26 November 2014 by Consumer Protection Act Alert

Beware of the fall of the hammer

Public auctions are often favoured as a popular means of achieving optimal selling price for goods or services. It is important that potential sellers and purchasers understand that certain terms and conditions attach to public auctions by virtue of the provisions of the Consumer Protection Act (CPA). In particular, it is important to have regard to the legal effect of the 'fall of the hammer' at a public auction, particularly in circumstances where a bid is received after the fall of the hammer that exceeded a bid immediately prior to it.

All public auctions are required to comply with the provisions of the CPA.

Section 45(3) of the CPA provides that "a sale by auction is completed when the auctioneer announces its completion by the fall of the hammer." This provision justifies the exclusion of any offer received by the auctioneer after the fall of the hammer.

In Persadh v Wyles NO and Others [2012] ZAKZDHC 46 (10 August 2014), an immovable property was intended to be sold by way of a public auction pursuant to a court order. In terms of the court order, the auctioneer was directed to conduct the auction of the property in accordance with the usual practice of such auctioneer in conducting such auctions as set out in the auctioneer's standard terms and conditions applicable at the date of the sale, including the placement of suitable advertisements and in compliance with the CPA.

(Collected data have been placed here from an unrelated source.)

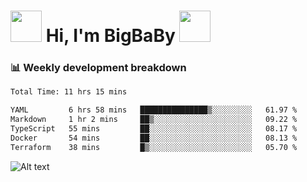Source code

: <!-- Title -->
<h1>
    <img src="https://media.tenor.com/TlyRveJkgo4AAAAi/cloud-cloud-strife.gif" width="50"/>
    Hi, I'm BigBaBy
    <img src="https://media.tenor.com/TlyRveJkgo4AAAAi/cloud-cloud-strife.gif" width="50"/>
</h1>

<h3> 📊 Weekly development breakdown </h3>
<!-- waka-readme-stats -->

<!--START_SECTION:waka-->

```txt
Total Time: 11 hrs 15 mins

YAML         6 hrs 58 mins   ███████████████▒░░░░░░░░░   61.97 %
Markdown     1 hr 2 mins     ██▒░░░░░░░░░░░░░░░░░░░░░░   09.22 %
TypeScript   55 mins         ██░░░░░░░░░░░░░░░░░░░░░░░   08.17 %
Docker       54 mins         ██░░░░░░░░░░░░░░░░░░░░░░░   08.13 %
Terraform    38 mins         █▒░░░░░░░░░░░░░░░░░░░░░░░   05.70 %
```

<!--END_SECTION:waka-->

![Alt text](https://spotify-recently-played-readme.vercel.app/api?user=21b7yx6vkj66csord5swswvza&count=10&width=1000)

The principal issue that arose for determination by the High Court was the proper interpretation of the phrase "conduct a proper auction … in accordance with the usual practice of the … auctioneer in conducting such actions, set out in the standard terms and conditions". The background facts to the case were of central importance to the court's interpretation of the phrase.

The court order to sell the property was as a result of acrimonious litigation between co-owners of the property. For purposes of the auction of the property a reserve price was set at an amount of R14 million. The conditions of sale attaching to the auction included a provision that the auction conditions were subject to change without prior notice. In accordance with this provision, the conditions of sale were amended by the auction house to those more suited to a forced sale, in light of the fact that the sale was as a result of a court order. In particular, the default terms relating to further offers after the fall of the hammer and the requirement that the sellers confirm the sale within seven days were removed. Prior to the auction, the conditions of sale were advertised and read out.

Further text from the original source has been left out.